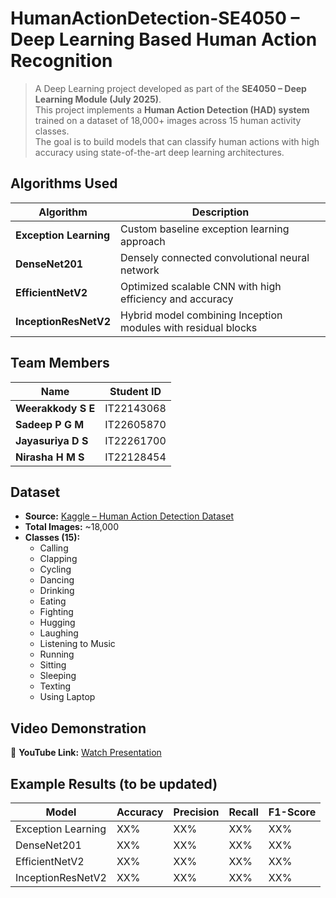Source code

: # HumanActionDetection-SE4050 – Deep Learning Based Human Action Recognition

> A Deep Learning project developed as part of the **SE4050 – Deep Learning Module (July 2025)**.  
> This project implements a **Human Action Detection (HAD) system** trained on a dataset of 18,000+ images across 15 human activity classes.  
> The goal is to build models that can classify human actions with high accuracy using state-of-the-art deep learning architectures.

## Algorithms Used

| Algorithm              | Description                                                   |
| ---------------------- | ------------------------------------------------------------- |
| **Exception Learning** | Custom baseline exception learning approach                   |
| **DenseNet201**        | Densely connected convolutional neural network                |
| **EfficientNetV2**     | Optimized scalable CNN with high efficiency and accuracy      |
| **InceptionResNetV2**  | Hybrid model combining Inception modules with residual blocks |

## Team Members

| Name               | Student ID |
| ------------------ | ---------- |
| **Weerakkody S E** | IT22143068 |
| **Sadeep P G M**   | IT22605870 |
| **Jayasuriya D S** | IT22261700 |
| **Nirasha H M S**  | IT22128454 |

## Dataset

- **Source:** [Kaggle – Human Action Detection Dataset](https://www.kaggle.com/datasets/emirhanai/human-action-detection-artificial-intelligence/data)
- **Total Images:** ~18,000
- **Classes (15):**
  - Calling
  - Clapping
  - Cycling
  - Dancing
  - Drinking
  - Eating
  - Fighting
  - Hugging
  - Laughing
  - Listening to Music
  - Running
  - Sitting
  - Sleeping
  - Texting
  - Using Laptop

## Video Demonstration

📌 **YouTube Link:** [Watch Presentation](https://youtu.be/cI9z4OogPXA)

## Example Results (to be updated)

| Model              | Accuracy | Precision | Recall | F1-Score |
| ------------------ | -------- | --------- | ------ | -------- |
| Exception Learning | XX%      | XX%       | XX%    | XX%      |
| DenseNet201        | XX%      | XX%       | XX%    | XX%      |
| EfficientNetV2     | XX%      | XX%       | XX%    | XX%      |
| InceptionResNetV2  | XX%      | XX%       | XX%    | XX%      |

════════

◆ What the task requires
Output every record verbatim, skipping images.

◆ Response area
Source code

: # HumanActionDetection-SE4050 – Deep Learning Based Human Action Recognition

> A Deep Learning project developed as part of the **SE4050 – Deep Learning Module (July 2025)**.  
> This project implements a **Human Action Detection (HAD) system** trained on a dataset of 18,000+ images across 15 human activity classes.  
> The goal is to build models that can classify human actions with high accuracy using state-of-the-art deep learning architectures.

## Algorithms Used

| Algorithm              | Description                                                   |
| ---------------------- | ------------------------------------------------------------- |
| **Exception Learning** | Custom baseline exception learning approach                   |
| **DenseNet201**        | Densely connected convolutional neural network                |
| **EfficientNetV2**     | Optimized scalable CNN with high efficiency and accuracy      |
| **InceptionResNetV2**  | Hybrid model combining Inception modules with residual blocks |

## Team Members

| Name               | Student ID |
| ------------------ | ---------- |
| **Weerakkody S E** | IT22143068 |
| **Sadeep P G M**   | IT22605870 |
| **Jayasuriya D S** | IT22261700 |
| **Nirasha H M S**  | IT22128454 |

## Dataset

- **Source:** [Kaggle – Human Action Detection Dataset](https://www.kaggle.com/datasets/emirhanai/human-action-detection-artificial-intelligence/data)
- **Total Images:** ~18,000
- **Classes (15):**
  - Calling
  - Clapping
  - Cycling
  - Dancing
  - Drinking
  - Eating
  - Fighting
  - Hugging
  - Laughing
  - Listening to Music
  - Running
  - Sitting
  - Sleeping
  - Texting
  - Using Laptop

## Video Demonstration

📌 **YouTube Link:** [Watch Presentation](https://youtu.be/cI9z4OogPXA)

## Example Results (to be updated)

| Model              | Accuracy | Precision | Recall | F1-Score |
| ------------------ | -------- | --------- | ------ | -------- |
| Exception Learning | XX%      | XX%       | XX%    | XX%      |
| DenseNet201        | XX%      | XX%       | XX%    | XX%      |
| EfficientNetV2     | XX%      | XX%       | XX%    | XX%      |
| InceptionResNetV2  | XX%      | XX%       | XX%    | XX%      |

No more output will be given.